EXERCISE DETAILS:
From the data below, copy exactly the lines that lie between the one holding "multiples et profonds, ensuite" and the one holding "vatoires incomparables de", including both, and nothing more.

--- INFORMATION SHOWN ---

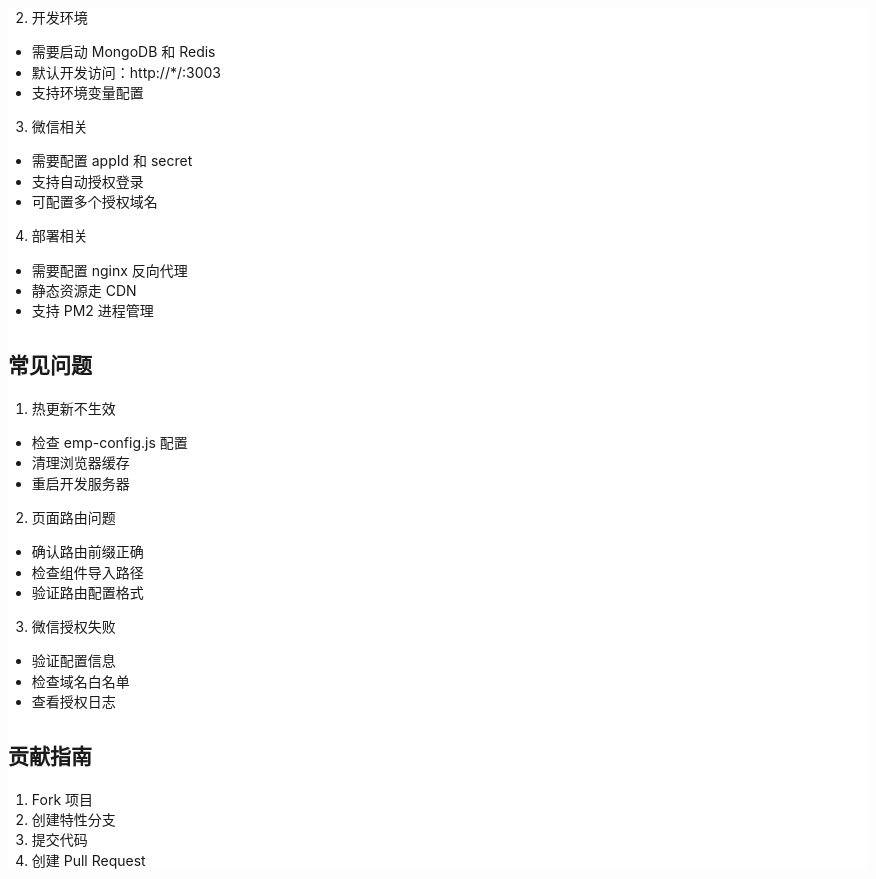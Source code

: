 2. 开发环境

- 需要启动 MongoDB 和 Redis
- 默认开发访问：http://*/:3003
- 支持环境变量配置

3. 微信相关

- 需要配置 appId 和 secret
- 支持自动授权登录
- 可配置多个授权域名

4. 部署相关

- 需要配置 nginx 反向代理
- 静态资源走 CDN
- 支持 PM2 进程管理

## 常见问题

1. 热更新不生效

- 检查 emp-config.js 配置
- 清理浏览器缓存
- 重启开发服务器

2. 页面路由问题

- 确认路由前缀正确
- 检查组件导入路径
- 验证路由配置格式

3. 微信授权失败

- 验证配置信息
- 检查域名白名单
- 查看授权日志

## 贡献指南

1. Fork 项目
2. 创建特性分支
3. 提交代码
4. 创建 Pull Request
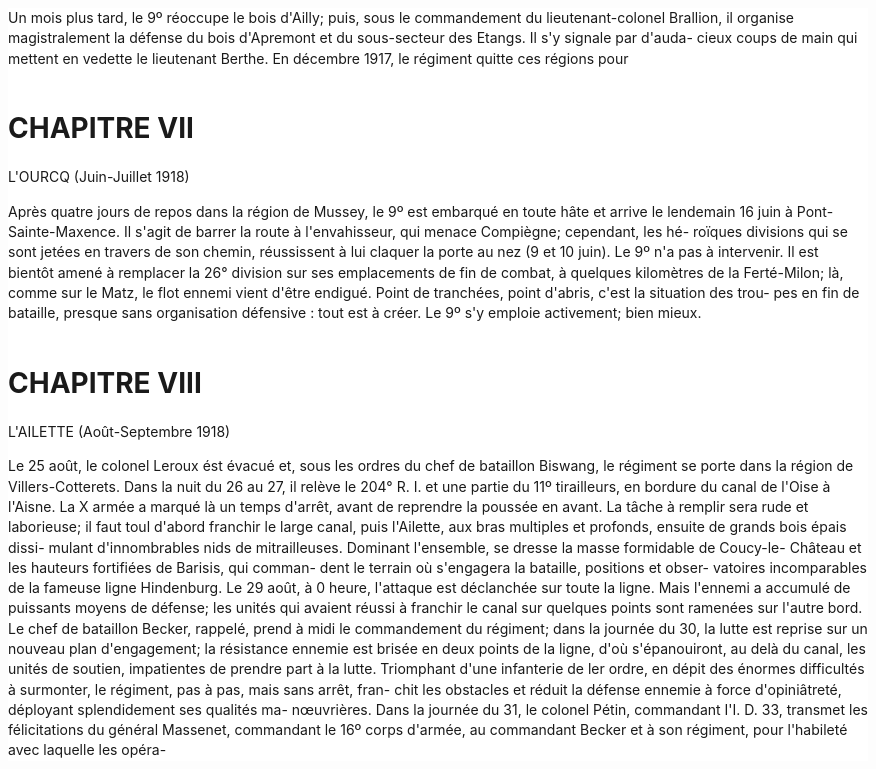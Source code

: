 Un mois plus tard, le 9º réoccupe le bois d'Ailly; puis,
sous le commandement du lieutenant-colonel Brallion, il
organise magistralement la défense du bois d'Apremont
et du sous-secteur des Etangs. Il s'y signale par d'auda-
cieux coups de main qui mettent en vedette le lieutenant
Berthe.
En décembre 1917, le régiment quitte ces régions pour

# CHAPITRE VII
L'OURCQ (Juin-Juillet 1918)

Après quatre jours de repos dans la région de Mussey,
le 9º est embarqué en toute hâte et arrive le lendemain 16
juin à Pont-Sainte-Maxence. Il s'agit de barrer la route à
l'envahisseur, qui menace Compiègne; cependant, les hé-
roïques divisions qui se sont jetées en travers de son
chemin, réussissent à lui claquer la porte au nez (9 et 10
juin). Le 9º n'a pas à intervenir. Il est bientôt amené à
remplacer la 26° division sur ses emplacements de fin de
combat, à quelques kilomètres de la Ferté-Milon; là,
comme sur le Matz, le flot ennemi vient d'être endigué.
Point de tranchées, point d'abris, c'est la situation des trou-
pes en fin de bataille, presque sans organisation défensive :
tout est à créer. Le 9º s'y emploie activement; bien mieux.


# CHAPITRE VIII
L'AILETTE (Août-Septembre 1918)

Le 25 août, le colonel Leroux ést évacué et, sous les
ordres du chef de bataillon Biswang, le régiment se porte
dans la région de Villers-Cotterets. Dans la nuit du 26
au 27, il relève le 204° R. I. et une partie du 11º tirailleurs,
en bordure du canal de l'Oise à l'Aisne. La X armée a
marqué là un temps d'arrêt, avant de reprendre la poussée
en avant.
La tâche à remplir sera rude et laborieuse; il faut toul
d'abord franchir le large canal, puis l'Ailette, aux bras
multiples et profonds, ensuite de grands bois épais dissi-
mulant d'innombrables nids de mitrailleuses. Dominant
l'ensemble, se dresse la masse formidable de Coucy-le-
Château et les hauteurs fortifiées de Barisis, qui comman-
dent le terrain où s'engagera la bataille, positions et obser-
vatoires incomparables de la fameuse ligne Hindenburg.
Le 29 août, à 0 heure, l'attaque est déclanchée sur toute
la ligne. Mais l'ennemi a accumulé de puissants moyens
de défense; les unités qui avaient réussi à franchir le canal
sur quelques points sont ramenées sur l'autre bord.
Le chef de bataillon Becker, rappelé, prend à midi le
commandement du régiment; dans la journée du 30, la
lutte est reprise sur un nouveau plan d'engagement; la
résistance ennemie est brisée en deux points de la ligne,
d'où s'épanouiront, au delà du canal, les unités de soutien,
impatientes de prendre part à la lutte. Triomphant d'une
infanterie de ler ordre, en dépit des énormes difficultés à
surmonter, le régiment, pas à pas, mais sans arrêt, fran-
chit les obstacles et réduit la défense ennemie à force
d'opiniâtreté, déployant splendidement ses qualités ma-
nœuvrières.
Dans la journée du 31, le colonel Pétin, commandant
I'I. D. 33, transmet les félicitations du général Massenet,
commandant le 16º corps d'armée, au commandant Becker
et à son régiment, pour l'habileté avec laquelle les opéra-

---

EXERCISE RESPONSE:
multiples et profonds, ensuite de grands bois épais dissi-
mulant d'innombrables nids de mitrailleuses. Dominant
l'ensemble, se dresse la masse formidable de Coucy-le-
Château et les hauteurs fortifiées de Barisis, qui comman-
dent le terrain où s'engagera la bataille, positions et obser-
vatoires incomparables de la fameuse ligne Hindenburg.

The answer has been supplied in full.